This will mostly involve moving code from `QPDFJob` to `QPDFAssembler` and `QPDFSplitter` and having
`QPDFJob` invoke them.
Prior to implementation of the pages epic, `QPDFJob` goes through the following stages:
* create QPDF
* update from JSON
* page specs (`--pages`)
* Create a QPDF for each input source
* Figure out whether to keep files open
* Remove unreferenced resources if needed
* Remove pages from the pages tree
* Handle collation
* Copy or revive all final pages
* When copying foreign pages, possibly remove unreferenced resources
* Handle the same page copied more than once by cloning the page dictionary while sharing any
indirect references
* Preserve form fields and page labels
* Delete pages from the primary input that were not used in the output
* Delete unreferenced form fields
* rotation
* underlay/overlay
* transformations
* disable signatures
* externalize images
* optimize images
* generate appearances
* flatten annotations
* coalesce contents
* flatten rotation
* remove page labels
* remove attachments
* add attachments
* copy attachments
* write QPDF
* One of:
* Do inspections
* Write single file
* Split pages
* Remove unreference resources if needed
* Preserve form fields and page labels
Broadly, the above has to be modified in the following ways:
* The transformations step has to be pulled out as that will stay in `QPDFJob`.
* Most of write QPDF will stay in `QPDFJob`, but the split logic will move to `QPDFSplitter`.
* The entire create QPDF logic will move into `QPDFAssembler`.
* `QPDFAssembler`'s API will allow using an arbitrary QPDF as an input rather than having to start
with a file.
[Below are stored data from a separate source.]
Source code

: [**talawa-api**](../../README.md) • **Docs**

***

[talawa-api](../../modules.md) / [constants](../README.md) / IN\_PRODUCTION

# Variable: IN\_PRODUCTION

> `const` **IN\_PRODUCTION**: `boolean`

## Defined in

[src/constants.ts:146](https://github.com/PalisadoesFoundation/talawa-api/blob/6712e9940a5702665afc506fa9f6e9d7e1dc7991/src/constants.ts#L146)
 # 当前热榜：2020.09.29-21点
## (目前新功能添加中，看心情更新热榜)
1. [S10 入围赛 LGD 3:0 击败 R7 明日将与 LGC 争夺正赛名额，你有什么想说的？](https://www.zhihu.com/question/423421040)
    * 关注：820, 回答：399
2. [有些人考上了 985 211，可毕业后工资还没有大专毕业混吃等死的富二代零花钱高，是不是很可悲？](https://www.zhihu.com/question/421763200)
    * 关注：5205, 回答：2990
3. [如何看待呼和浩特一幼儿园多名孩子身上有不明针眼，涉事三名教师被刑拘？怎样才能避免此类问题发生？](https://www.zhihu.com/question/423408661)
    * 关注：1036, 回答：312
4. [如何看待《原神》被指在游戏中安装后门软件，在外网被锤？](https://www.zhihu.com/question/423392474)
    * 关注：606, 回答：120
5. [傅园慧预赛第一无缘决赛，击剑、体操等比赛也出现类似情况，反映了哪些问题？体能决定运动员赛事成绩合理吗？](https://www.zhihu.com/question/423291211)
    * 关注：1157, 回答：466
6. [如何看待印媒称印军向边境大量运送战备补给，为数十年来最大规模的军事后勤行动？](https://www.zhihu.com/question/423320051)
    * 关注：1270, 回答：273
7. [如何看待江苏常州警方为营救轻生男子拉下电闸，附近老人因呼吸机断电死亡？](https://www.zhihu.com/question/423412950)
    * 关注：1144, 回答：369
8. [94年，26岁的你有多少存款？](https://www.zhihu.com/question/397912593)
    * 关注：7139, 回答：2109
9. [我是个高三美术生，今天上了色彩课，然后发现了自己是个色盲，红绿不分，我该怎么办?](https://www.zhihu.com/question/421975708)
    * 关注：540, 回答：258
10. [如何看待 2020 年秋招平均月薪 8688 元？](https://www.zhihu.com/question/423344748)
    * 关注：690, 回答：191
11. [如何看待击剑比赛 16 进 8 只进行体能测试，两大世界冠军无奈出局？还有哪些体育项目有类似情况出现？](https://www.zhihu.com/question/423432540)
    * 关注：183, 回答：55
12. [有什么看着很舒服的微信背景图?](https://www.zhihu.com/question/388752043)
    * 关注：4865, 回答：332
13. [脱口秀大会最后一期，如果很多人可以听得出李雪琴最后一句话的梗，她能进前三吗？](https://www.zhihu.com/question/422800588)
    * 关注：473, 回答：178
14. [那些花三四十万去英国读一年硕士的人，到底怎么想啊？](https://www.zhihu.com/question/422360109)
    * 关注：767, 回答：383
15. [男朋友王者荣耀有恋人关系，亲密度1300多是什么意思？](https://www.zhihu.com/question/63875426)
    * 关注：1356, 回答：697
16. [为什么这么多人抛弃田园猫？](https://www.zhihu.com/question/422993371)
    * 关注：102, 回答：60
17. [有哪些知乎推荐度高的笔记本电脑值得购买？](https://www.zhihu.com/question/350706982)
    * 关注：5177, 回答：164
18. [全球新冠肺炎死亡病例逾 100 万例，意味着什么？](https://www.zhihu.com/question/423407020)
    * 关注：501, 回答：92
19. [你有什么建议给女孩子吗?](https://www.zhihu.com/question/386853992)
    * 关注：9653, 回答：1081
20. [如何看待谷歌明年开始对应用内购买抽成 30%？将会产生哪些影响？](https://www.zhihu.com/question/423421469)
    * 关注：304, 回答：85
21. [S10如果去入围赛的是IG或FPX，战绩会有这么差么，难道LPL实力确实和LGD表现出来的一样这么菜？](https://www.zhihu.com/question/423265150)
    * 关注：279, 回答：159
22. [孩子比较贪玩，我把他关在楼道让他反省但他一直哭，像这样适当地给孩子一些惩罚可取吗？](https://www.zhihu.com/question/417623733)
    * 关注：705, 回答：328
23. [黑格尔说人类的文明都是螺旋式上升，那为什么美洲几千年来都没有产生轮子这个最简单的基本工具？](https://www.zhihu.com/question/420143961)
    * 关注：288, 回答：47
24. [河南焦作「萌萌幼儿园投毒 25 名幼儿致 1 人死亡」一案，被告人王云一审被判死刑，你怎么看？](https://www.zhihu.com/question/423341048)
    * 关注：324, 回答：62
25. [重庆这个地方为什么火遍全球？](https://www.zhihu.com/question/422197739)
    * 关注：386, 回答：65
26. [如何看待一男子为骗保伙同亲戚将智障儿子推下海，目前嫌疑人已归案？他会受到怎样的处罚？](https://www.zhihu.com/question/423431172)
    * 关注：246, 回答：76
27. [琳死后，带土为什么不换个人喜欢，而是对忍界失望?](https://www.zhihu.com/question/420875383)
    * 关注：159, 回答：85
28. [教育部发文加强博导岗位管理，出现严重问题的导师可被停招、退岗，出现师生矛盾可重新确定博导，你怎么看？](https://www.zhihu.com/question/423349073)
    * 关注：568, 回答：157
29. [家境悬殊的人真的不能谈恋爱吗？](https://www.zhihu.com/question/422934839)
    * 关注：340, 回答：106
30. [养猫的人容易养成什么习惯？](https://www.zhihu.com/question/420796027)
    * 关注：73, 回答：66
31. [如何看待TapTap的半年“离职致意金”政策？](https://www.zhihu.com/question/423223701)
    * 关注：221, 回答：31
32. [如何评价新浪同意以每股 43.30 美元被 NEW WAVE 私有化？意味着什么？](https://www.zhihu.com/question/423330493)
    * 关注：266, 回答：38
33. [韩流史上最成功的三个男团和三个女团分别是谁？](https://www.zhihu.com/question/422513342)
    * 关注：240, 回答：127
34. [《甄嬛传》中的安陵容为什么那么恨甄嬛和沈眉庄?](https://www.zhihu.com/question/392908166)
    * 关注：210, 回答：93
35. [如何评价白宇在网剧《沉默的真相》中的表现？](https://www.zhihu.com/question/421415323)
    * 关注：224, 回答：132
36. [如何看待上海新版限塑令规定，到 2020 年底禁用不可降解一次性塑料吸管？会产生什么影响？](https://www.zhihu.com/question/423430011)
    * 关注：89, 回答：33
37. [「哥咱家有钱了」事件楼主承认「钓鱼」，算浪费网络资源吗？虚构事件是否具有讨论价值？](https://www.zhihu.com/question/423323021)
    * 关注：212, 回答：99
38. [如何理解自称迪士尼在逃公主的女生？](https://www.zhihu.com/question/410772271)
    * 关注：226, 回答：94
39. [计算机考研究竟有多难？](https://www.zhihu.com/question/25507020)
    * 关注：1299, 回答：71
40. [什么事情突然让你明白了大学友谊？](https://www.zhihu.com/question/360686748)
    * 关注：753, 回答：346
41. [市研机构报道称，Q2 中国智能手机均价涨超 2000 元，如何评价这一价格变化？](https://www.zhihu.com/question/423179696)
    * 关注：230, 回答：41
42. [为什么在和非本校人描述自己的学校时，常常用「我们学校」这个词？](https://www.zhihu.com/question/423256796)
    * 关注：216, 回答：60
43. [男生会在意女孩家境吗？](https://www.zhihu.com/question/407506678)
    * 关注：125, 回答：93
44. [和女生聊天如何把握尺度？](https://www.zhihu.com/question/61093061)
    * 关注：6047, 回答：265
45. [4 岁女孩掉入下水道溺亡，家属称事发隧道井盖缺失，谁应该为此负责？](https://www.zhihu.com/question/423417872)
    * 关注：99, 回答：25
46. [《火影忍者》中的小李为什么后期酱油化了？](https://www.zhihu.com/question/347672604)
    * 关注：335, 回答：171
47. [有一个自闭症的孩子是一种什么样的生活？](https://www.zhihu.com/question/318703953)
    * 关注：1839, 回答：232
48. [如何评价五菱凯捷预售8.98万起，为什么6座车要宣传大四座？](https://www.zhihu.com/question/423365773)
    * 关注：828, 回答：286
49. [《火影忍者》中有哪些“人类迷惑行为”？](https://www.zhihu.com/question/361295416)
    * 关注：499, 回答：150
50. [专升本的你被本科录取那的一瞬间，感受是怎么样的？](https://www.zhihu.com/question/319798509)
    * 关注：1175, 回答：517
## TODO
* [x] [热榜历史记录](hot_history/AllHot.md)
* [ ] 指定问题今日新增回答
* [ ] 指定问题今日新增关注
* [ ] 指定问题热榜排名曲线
That makes it possible to do arbitrary work on the PDF prior to passing it to
`QPDFAssembler`. The API contract will state that, if an existing `QPDF` is used as the primary
input, the same `QPDF` will be returned. Effectively, `QPDFAssembler` will modify the `QPDF` in
place.
* `QPDFAssembler` and `QPDFSplitter` may need a C API, or perhaps C users will have to work through
`QPDFJob`, which will expose nearly all of the functionality.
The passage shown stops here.